STATE OF WISCONSIN               IN COURT OF APPEALS

  DISTRICT I           

                                                                                                                       

IN THE MATTER OF THE ESTATE

OF LUELLA BAILEY:

 

L.A. WILLENSON

and DOROTHY DALE,

 

                                                            Appellants,

 

                        v.

 

ESTATE OF LUELLA BAILEY,

 

                                                            Respondent.

                                                                                                                      

 

 

                        APPEAL from an order of the circuit court for Milwaukee County: JOHN F. FOLEY, Judge.  Affirmed and cause remanded with directions.

                        Before Wedemeyer, P.J., Sullivan and Schudson, JJ.

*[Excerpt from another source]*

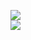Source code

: [![](https://img.shields.io/badge/Made%20With-Github%20Spray-lightgrey.svg?style=for-the-badge&logo=github)](https://github.com/Annihil/github-spray#3938)  
[![](https://i.imgur.com/2DrTn0Z.gif)](https://github.com/Annihil/github-spray)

                        PER CURIAM.  Dorothy Dale and L.A. Willenson, Dale's attorney, appeal from an order declaring their underlying claim for costs and attorneys' fees res judicata.  Appellants' brief presents the following issues for our review:

(1) Did the trial court abuse his discretion when he arbitrarily dismissed the appellant's motion solely because of his anger and resentment toward counsel for having filed a complaint against him with the Judicial Commission?  Was the written order only a cover-up for his true feelings as orally expressed by him at the termination of the oral arguments?

 

(2) Should the trial court be ordered to compel the estate to pay the expenses of administration, as well as some or all of the costs of trial as “expenses of administration” as can be embodied in the order of September 12, 1990?

 

(3) Were these issues covered by the previous appeal?

 

 

Additionally, the attorneys for the Estate of Luella Bailey move this court for attorneys' fees and costs for a frivolous appeal.

                        We conclude that the trial court properly applied the doctrine of claim preclusion to this appeal and, therefore, affirm its judgment.  We also conclude that Willenson and Dale's appeal is frivolous pursuant to § 809.25(3), Stats., and remand the matter to the trial court for determination of those reasonable fees and costs.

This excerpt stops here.